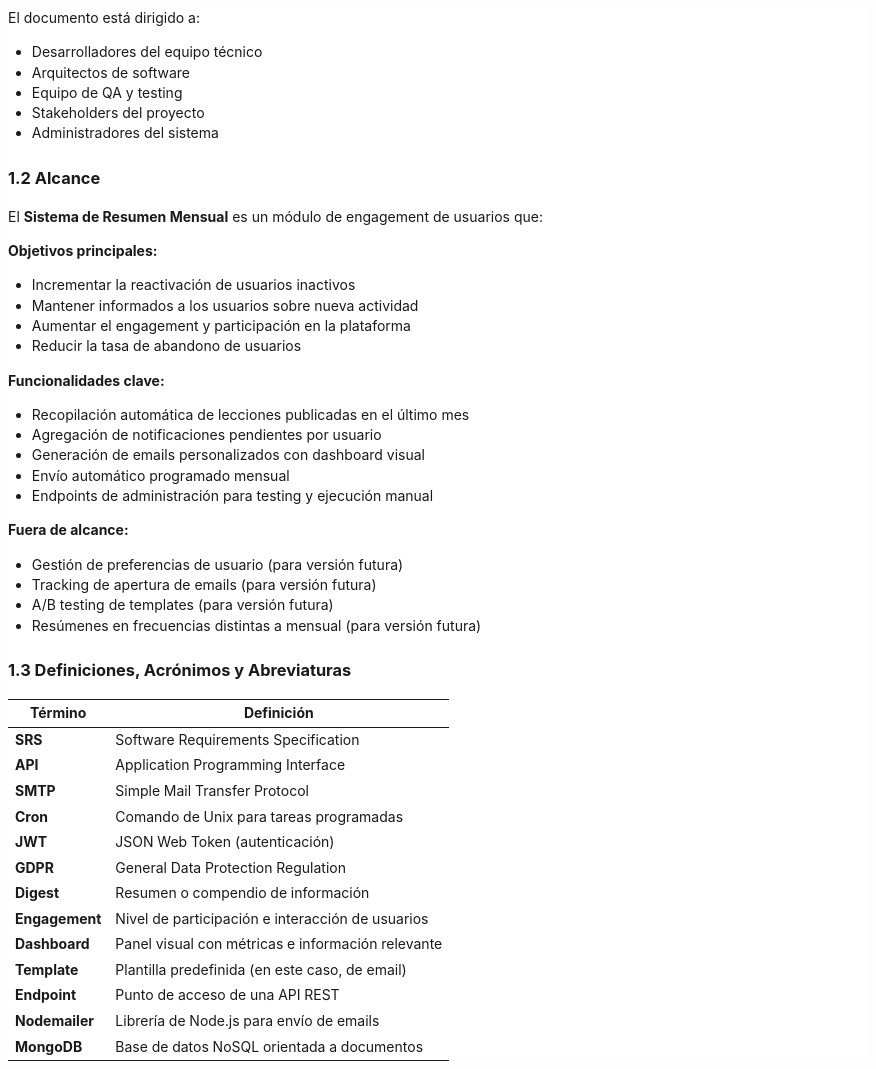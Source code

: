 El documento está dirigido a:
- Desarrolladores del equipo técnico
- Arquitectos de software
- Equipo de QA y testing
- Stakeholders del proyecto
- Administradores del sistema

### 1.2 Alcance

El **Sistema de Resumen Mensual** es un módulo de engagement de usuarios que:

**Objetivos principales:**
- Incrementar la reactivación de usuarios inactivos
- Mantener informados a los usuarios sobre nueva actividad
- Aumentar el engagement y participación en la plataforma
- Reducir la tasa de abandono de usuarios

**Funcionalidades clave:**
- Recopilación automática de lecciones publicadas en el último mes
- Agregación de notificaciones pendientes por usuario
- Generación de emails personalizados con dashboard visual
- Envío automático programado mensual
- Endpoints de administración para testing y ejecución manual

**Fuera de alcance:**
- Gestión de preferencias de usuario (para versión futura)
- Tracking de apertura de emails (para versión futura)
- A/B testing de templates (para versión futura)
- Resúmenes en frecuencias distintas a mensual (para versión futura)

### 1.3 Definiciones, Acrónimos y Abreviaturas

| Término | Definición |
|---------|------------|
| **SRS** | Software Requirements Specification |
| **API** | Application Programming Interface |
| **SMTP** | Simple Mail Transfer Protocol |
| **Cron** | Comando de Unix para tareas programadas |
| **JWT** | JSON Web Token (autenticación) |
| **GDPR** | General Data Protection Regulation |
| **Digest** | Resumen o compendio de información |
| **Engagement** | Nivel de participación e interacción de usuarios |
| **Dashboard** | Panel visual con métricas e información relevante |
| **Template** | Plantilla predefinida (en este caso, de email) |
| **Endpoint** | Punto de acceso de una API REST |
| **Nodemailer** | Librería de Node.js para envío de emails |
| **MongoDB** | Base de datos NoSQL orientada a documentos |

_ _ _ _ _ _ _

GOAL OF THE EXERCISE:
Look above for the line holding "- Aumentar el" and the line holding "de usuarios |". Retype both, and every line between them, word for word and nothing else.

ANSWER SECTION:
- Aumentar el engagement y participación en la plataforma
- Reducir la tasa de abandono de usuarios

**Funcionalidades clave:**
- Recopilación automática de lecciones publicadas en el último mes
- Agregación de notificaciones pendientes por usuario
- Generación de emails personalizados con dashboard visual
- Envío automático programado mensual
- Endpoints de administración para testing y ejecución manual

**Fuera de alcance:**
- Gestión de preferencias de usuario (para versión futura)
- Tracking de apertura de emails (para versión futura)
- A/B testing de templates (para versión futura)
- Resúmenes en frecuencias distintas a mensual (para versión futura)

### 1.3 Definiciones, Acrónimos y Abreviaturas

| Término | Definición |
|---------|------------|
| **SRS** | Software Requirements Specification |
| **API** | Application Programming Interface |
| **SMTP** | Simple Mail Transfer Protocol |
| **Cron** | Comando de Unix para tareas programadas |
| **JWT** | JSON Web Token (autenticación) |
| **GDPR** | General Data Protection Regulation |
| **Digest** | Resumen o compendio de información |
| **Engagement** | Nivel de participación e interacción de usuarios |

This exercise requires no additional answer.